The Andaman and Nicobar Command (ANC) is the first and only tri-service theater command of the Indian Armed Forces, based at Port Blair in the Andaman and Nicobar Islands, a Union Territory of India. It was created in 2001 to safeguard India's strategic interests in Southeast Asia and the Strait of Malacca by increasing rapid deployment of military assets in the region. It provides logistical and administrative support to naval ships which are sent on deployment to East Asia and the Pacific Ocean.

Background

Strategic Importance of ANC 

According to the International Hydrographic Organization's (IHO) definitions of Bay of Bengal and Andaman Sea, the Andaman and Nicobar Islands (A&N) fall on the maritime boundary of these two. Indian exclusive economic zone (EEZ) to the north and west of A&N falls within Bay of Bengal and to east of A&N falls within Andaman Sea. Various straits (narrow passage in the sea, also called the channel) in A&N, are officially part of Andaman Sea and not the Bay of Bengal, connect the Bay of Bengal with Andaman Sea and to the shipping routes beyond. The Ten Degree Channel (also called Great or Grand Channel) within India's EEZ is world's busiest shipping trade route which also connects to very narrow and contiguous Malacca and Singapore straits. This route is considered world's biggest strategic chokepoint in military terminology, e.g. India and allies could potentially impose a blockade in case of dispute with China whose economy significantly depends on the export trade through this route. Safety, security and freedom of navigation in this area is vital for the global economy. This area is part of the much larger Indian Ocean region through which 90% of the world's trade passes, which in turn is part of the larger Indo-Pacific region which hosts most of the global maritime trading activity.
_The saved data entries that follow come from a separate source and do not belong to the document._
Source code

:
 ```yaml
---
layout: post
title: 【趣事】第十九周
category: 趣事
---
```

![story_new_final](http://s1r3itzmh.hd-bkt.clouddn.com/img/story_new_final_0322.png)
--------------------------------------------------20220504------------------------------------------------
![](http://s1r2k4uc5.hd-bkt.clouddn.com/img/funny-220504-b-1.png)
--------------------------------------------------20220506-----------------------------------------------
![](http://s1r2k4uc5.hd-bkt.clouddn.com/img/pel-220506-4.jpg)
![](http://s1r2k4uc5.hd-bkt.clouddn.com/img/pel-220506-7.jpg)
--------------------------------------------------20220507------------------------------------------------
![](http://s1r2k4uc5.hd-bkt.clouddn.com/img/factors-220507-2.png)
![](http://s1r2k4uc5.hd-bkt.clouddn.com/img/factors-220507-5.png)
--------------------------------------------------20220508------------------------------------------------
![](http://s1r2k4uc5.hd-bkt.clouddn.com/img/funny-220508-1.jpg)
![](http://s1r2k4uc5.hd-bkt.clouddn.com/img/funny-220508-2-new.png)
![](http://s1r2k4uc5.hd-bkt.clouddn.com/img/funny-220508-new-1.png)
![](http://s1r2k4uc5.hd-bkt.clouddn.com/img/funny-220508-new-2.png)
Control over vital global shipping route 

The zone of influence of ANC has deep significance in terms of history, culture, religion, economy and trade, EEZs, political and international relations, national security, safety and freedom of navigation of power projection of not only India but also other nations of South Asia and Southeast Asia as well as $3 trillion international trade which passes through south Andaman Sea. ANC influence over the gateway of Far East includes Six Degree Channel and Ten Degree Channel in Indian EEZ in Bay of Bengal, which is connected to the Strait of Malacca. These are crossed by over 94,000 merchant ships every year carrying world's 40% freight trade to and from China, South Korea and Japan. Andaman and Nicobar Islands account for 0.2% of India's land and 30% of its Exclusive economic zone. Sea lines of communication (SLOC) carry more than 90% of global trade. In Indo-Pacific Asia, US$5 trillion annual shipping trade passes through the SLOC and chokepoints of Southeast Asia and South China Sea (SCS). 80% of the global trade passes through Indian Ocean SLOC in oil and natural gas critical for advanced economies.
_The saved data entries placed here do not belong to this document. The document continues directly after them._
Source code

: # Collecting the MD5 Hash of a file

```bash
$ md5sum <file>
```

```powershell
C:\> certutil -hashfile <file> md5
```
Control over critical shipping chokepoints 

Since this area in Indian EEZ and ANC influence zone connects Indian Ocean with South China Sea and Pacific Ocean, the safety of Malacca strait is paramount to the economies of numerous countries. Both USA and Russia support the freedom of navigation. Australia's "2013 Defence White Paper" emphasises importance of security of Indian Ocean SLOC trade which has surpassed Atlantic and Pacific oceans trade. However, China's activities in this region continues cause concern among several nations. Against the concern shown by United States, Japan and several other nations, China continues to claim most of South China Sea. China has militarized a reclaimed tiny islet in South China Sea which is also claimed by other nations. This has led to China's conflict with several Southeast Asian nations, including Philippines and Vietnam. In March 2020, Indian Navy discovered 12 underwater drones deployed by China in Indian Ocean for gathering oceanographic naval intelligence aimed at submarine warfare. China has allegedly done the similar underwater drone operation in Pacific Ocean as well.
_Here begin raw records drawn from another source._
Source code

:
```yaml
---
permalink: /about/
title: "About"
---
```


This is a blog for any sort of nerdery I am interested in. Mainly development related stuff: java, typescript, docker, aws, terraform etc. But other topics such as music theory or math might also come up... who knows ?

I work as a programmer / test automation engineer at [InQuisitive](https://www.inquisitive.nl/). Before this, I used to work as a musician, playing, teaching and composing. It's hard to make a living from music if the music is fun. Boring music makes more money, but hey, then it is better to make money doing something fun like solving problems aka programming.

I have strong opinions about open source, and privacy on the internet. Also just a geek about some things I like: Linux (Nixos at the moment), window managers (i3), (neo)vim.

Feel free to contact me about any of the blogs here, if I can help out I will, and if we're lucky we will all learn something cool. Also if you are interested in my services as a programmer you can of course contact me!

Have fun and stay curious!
All 3 major global sea trade routes to Indian Ocean, from Cape of Good Hope and Gulf of Aden or Straits of Hormuz, converge at narrow Six Degree Channel in Indian EEZ resulting in high shipping density, which enhances India's ability to exert influence over the vulnerability and protection of this maritime trade route. Shallow, congested and narrow archipelagic chokepoints in the influence zone of ANC are Straits of Malacca and Lombok Strait to and from South China Sea. Malaca strait is the busiest and most important chokepoint. All trade vessels from Malacca Strait must pass through most important SLOC chokepoint located within India's Anadaman Nicobar EEZ, i.e. Six Degree Channel south of Anadaman and Nicobar Islands. Other two less frequently used channels within Indian EEZ are the Preparis Channel in north and the Ten Degree Channel between the Andaman and Nicobar island groups. Alternative to the shorter and busiest route through Malaca Strait and Six Degree Channel in Indian EEZ, guarded by Indian Military Base in Andaman and Nicobar Islands, is Sunda and Lombok Straits chokepoints in Indonesia in the influence zone of Cocos (Keeling) Islands Australian Military Base. Together, these chokepoints are the entry and exit points between Indian and Pacific Oceans, all of which lie within combined India-Australia military influence zone. This provides geostrategic advantage to Indian and Australian militaries [part of QUAD along with USA and Japan] for joint anti-signal intelligence gathering, submarine tracking and warfare missions in Indian and Pacific Oceans.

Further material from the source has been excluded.